厚生労働科学研究費補助金(第3次対がん総合戦略研究事業)がんのリハビリテーション ガイドライン作成のためのシステム構築に関する研究
 
 
   
     
 
I.がんリハビリテーションに関する正しい知識の普及
 
【2013年3月14日版(完成版)】
 
【目 標】
がん患者・家族及びがん診療に関わる医療・福祉関係者に、がんリハビリテーションに関する正しい情報・知識を広く周知すること。
 
【現 状】
 平成22年度診療報酬改定の結果検証に係る調査(平成23年度調査)を検討した。次に、 1) メディアでのがんリハビリテーションに
関する報道、2) がんリハビリテーションに対する医療者の関わりを調査した。
  平成22年度診療報酬改定の結果検証に係る調査(平成23年度調査)では、がん患者リハ料の創設後の現状とともに「術前から
のリハの提供」、「スタッフのリハビリテーションに対する意識向上」、「身体に変化がある場合でも早期介入が可能になった」等の
改善点が示されていた。
  一方、 1)はWEB サイト、 NHK、5大全国新聞、がん関連の書籍や雑誌等を対象にがんリハビリテーションに関する報道や特集
記事等の掲載数と内容を調査したところ、患者と家族向けの情報は総論的であり、具体的な記載は限られていた。また、医療者
向けの情報の多くはがん治療のクリティカルパスに「リハビリテーションの開始時期」等が含まれている程度で、合併症や機能低
下を最小限に抑えるため具体的な情報はほとんど含まれていなかった。2)は平成21・22年度計5回のがんリハ研修運営委員会
研修会の参加者(192施設675名:理学療法士、看護師、医師等)への研修後の質問紙調査(回収率:平均64.5%)の結果を検討した。

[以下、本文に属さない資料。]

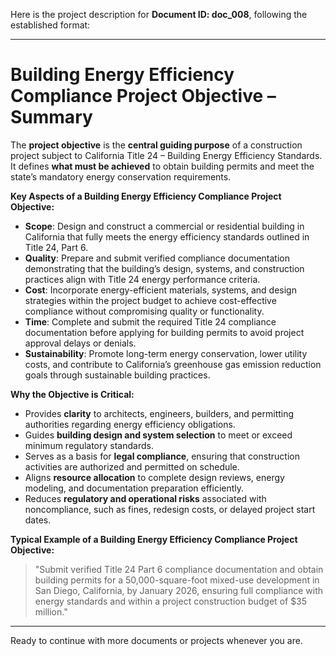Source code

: Here is the project description for **Document ID: doc_008**, following the established format:

---

# **Building Energy Efficiency Compliance Project Objective – Summary**

The **project objective** is the **central guiding purpose** of a construction project subject to California Title 24 – Building Energy Efficiency Standards. It defines **what must be achieved** to obtain building permits and meet the state’s mandatory energy conservation requirements.

**Key Aspects of a Building Energy Efficiency Compliance Project Objective:**
- **Scope**: Design and construct a commercial or residential building in California that fully meets the energy efficiency standards outlined in Title 24, Part 6.
- **Quality**: Prepare and submit verified compliance documentation demonstrating that the building’s design, systems, and construction practices align with Title 24 energy performance criteria.
- **Cost**: Incorporate energy-efficient materials, systems, and design strategies within the project budget to achieve cost-effective compliance without compromising quality or functionality.
- **Time**: Complete and submit the required Title 24 compliance documentation before applying for building permits to avoid project approval delays or denials.
- **Sustainability**: Promote long-term energy conservation, lower utility costs, and contribute to California’s greenhouse gas emission reduction goals through sustainable building practices.

**Why the Objective is Critical:**
- Provides **clarity** to architects, engineers, builders, and permitting authorities regarding energy efficiency obligations.
- Guides **building design and system selection** to meet or exceed minimum regulatory standards.
- Serves as a basis for **legal compliance**, ensuring that construction activities are authorized and permitted on schedule.
- Aligns **resource allocation** to complete design reviews, energy modeling, and documentation preparation efficiently.
- Reduces **regulatory and operational risks** associated with noncompliance, such as fines, redesign costs, or delayed project start dates.

**Typical Example of a Building Energy Efficiency Compliance Project Objective:**
> "Submit verified Title 24 Part 6 compliance documentation and obtain building permits for a 50,000-square-foot mixed-use development in San Diego, California, by January 2026, ensuring full compliance with energy standards and within a project construction budget of $35 million."

---

Ready to continue with more documents or projects whenever you are.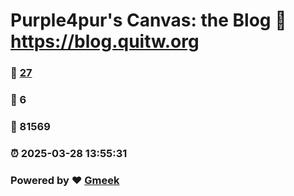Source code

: # Purple4pur's Canvas: the Blog :link: https://blog.quitw.org 
### :page_facing_up: [27](https://blog.quitw.org/tag.html) 
### :speech_balloon: 6 
### :hibiscus: 81569 
### :alarm_clock: 2025-03-28 13:55:31 
### Powered by :heart: [Gmeek](https://github.com/Meekdai/Gmeek)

研修を受けたにも関わらず3割の施設でがんリハビリテーションの実施件数は増えず、がん患者リハビリテーション料が算定され
ていない状況であった。また、実施上の問題点として「主治医の無関心」、「知識、技能が不十分」の回答が多かった。
 
【行動計画】
がんリハビリテーションに関する正しい知識を広く周知するために
1)
一般国民、がん患者と家族向けのがんリハビリテーションに関するより具体的内容を記載した冊子等の作成・配布
2)
メディアを活用したがんリハビリテーションの啓発活動
3)
知識・技能の向上のための、 がんのリハビリテーション懇話会、研修会の開催
4)
がん関連学会での他診療科医師への啓発活動を行うこと、を提言したい。